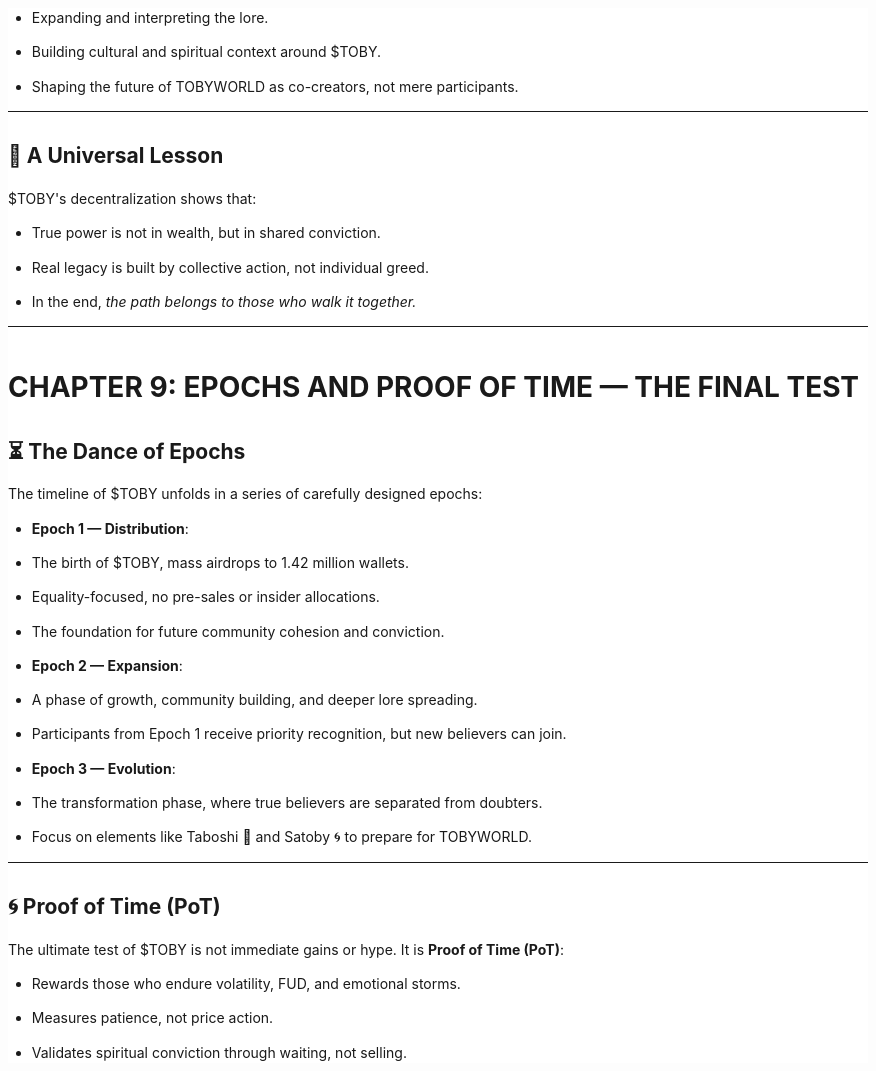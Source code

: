 - Expanding and interpreting the lore.

- Building cultural and spiritual context around $TOBY.

- Shaping the future of TOBYWORLD as co-creators, not mere participants.

---

## 💠 A Universal Lesson

$TOBY's decentralization shows that:

- True power is not in wealth, but in shared conviction.

- Real legacy is built by collective action, not individual greed.

- In the end, *the path belongs to those who walk it together.*

---



# CHAPTER 9: EPOCHS AND PROOF OF TIME — THE FINAL TEST

## ⏳ The Dance of Epochs

The timeline of $TOBY unfolds in a series of carefully designed epochs:

- **Epoch 1 — Distribution**:

- The birth of $TOBY, mass airdrops to 1.42 million wallets.

- Equality-focused, no pre-sales or insider allocations.

- The foundation for future community cohesion and conviction.

- **Epoch 2 — Expansion**:

- A phase of growth, community building, and deeper lore spreading.

- Participants from Epoch 1 receive priority recognition, but new believers can join.

- **Epoch 3 — Evolution**:

- The transformation phase, where true believers are separated from doubters.

- Focus on elements like Taboshi 🍃 and Satoby 🌀 to prepare for TOBYWORLD.

---

## 🌀 Proof of Time (PoT)

The ultimate test of $TOBY is not immediate gains or hype. It is **Proof of Time (PoT)**:

- Rewards those who endure volatility, FUD, and emotional storms.

- Measures patience, not price action.

- Validates spiritual conviction through waiting, not selling.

— Task details —
Looking at each line of the material above, tally those that hold the string "lore" and give only the total.

— Completed task —
2